As you guys are expert, what could make windows to dictate smaller DMA bursts through WDF?
Thank you,
Arnaud
I think that this is exactly what can happen on different systems - the DMA management is simply doing whatever is necessary to mesh correctly with the DMA hardware and memory situation. For example, if the particular DMA controller involved could not handle transfers of more than 1 MByte (no idea if this is likely but it is at least theoretically possible) then that is what you would see.
Or at least I think so - I don’t have the level of expertise of some people who post here - but I have done a fair amount of DMA programming and you see all sorts of behaviours.

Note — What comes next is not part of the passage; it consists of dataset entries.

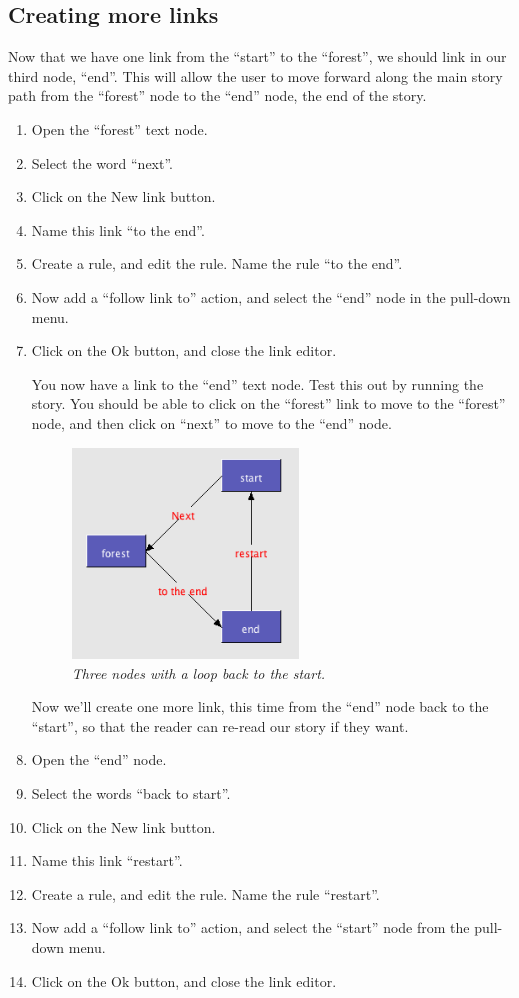 \documentclass{article}
\begin{document}
\subsection{Creating more links}

Now that we have one link from the ``start'' to the ``forest'', we should link
in our third node, ``end''. This will allow the user to move forward along the
main story path from the ``forest'' node to the ``end'' node, the end of the story.

\begin{enumerate}
\item Open the ``forest'' text node.
\item Select the word ``next''.
\item Click on the New link button.
\item Name this link ``to the end''.
\item Create a rule, and edit the rule. Name the rule ``to the end''.
\item Now add a ``follow link to'' action, and select the ``end'' node in the
pull-down menu.
\item Click on the Ok button, and close the link editor.

You now have a link to the ``end'' text node. Test this out by running
the story. You should be able to click on the ``forest'' link to move to the
``forest'' node, and then click on ``next'' to move to the ``end'' node.
 
\begin{figure}[ht]
  \centering
  \includegraphics[width=6cm]{images/hypedyn-tutorial-1-figure-11}
  \caption{\textit{Three nodes with a loop back to the start.}}
  \label{fig:three_nodes_and_links}
\end{figure} 

Now we'll create one more link, this time from the ``end'' node back to the
``start'', so that the reader can re-read our story if they want.

\item Open the ``end'' node.
\item Select the words ``back to start''.
\item Click on the New link button.
\item Name this link ``restart''.
\item Create a rule, and edit the rule. Name the rule ``restart''.
\item Now add a ``follow link to'' action, and select the ``start'' node from
the pull-down menu.
\item Click on the Ok button, and close the link editor.
\end{enumerate}
\end{document}
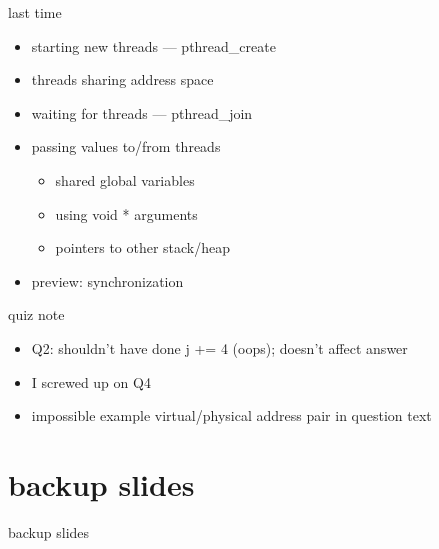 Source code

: \date{}
\title{}
\date{}

\begin{frame}
    \titlepage
\end{frame}



\begin{frame}{last time}
    \begin{itemize}
    \item starting new threads --- pthread\_create
    \item threads sharing address space
    \item waiting for threads --- pthread\_join
    \item passing values to/from threads
        \begin{itemize}
        \item shared global variables
        \item using void * arguments
        \item pointers to other stack/heap
        \end{itemize}
    \item preview: synchronization
    \end{itemize}
\end{frame}

\begin{frame}{quiz note}
    \begin{itemize}
    \item Q2: shouldn't have done j += 4 (oops); doesn't affect answer
    \vspace{.5cm}
    \item I screwed up on Q4
    \item impossible example virtual/physical address pair in question text
    \end{itemize}
\end{frame}





\section{backup slides}
\begin{frame}{backup slides}
\end{frame}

The DMA controller is actually on the PCI(PMC) card. To initiate a DMA
transfer we write few registers in the PCI configuration
space, the DMA engine read/write data from/to the memory and an
interrupt is asserted by the PCI card as soon the DMA engine has
finished.
I do not think any additional DMA controler is involved in this case so
in this respect it seems to be purely operating system
related. We do not use any computer chipset’s DMA engine.
Thanks
xxxxx@ced.co.uk wrote:
I think that this is exactly what can happen on different systems - the DMA management is simply doing whatever is necessary to mesh correctly with the DMA hardware and memory situation. For example, if the particular DMA controller involved could not handle transfers of more than 1 MByte (no idea if this is likely but it is at least theoretically possible) then that is what you would see.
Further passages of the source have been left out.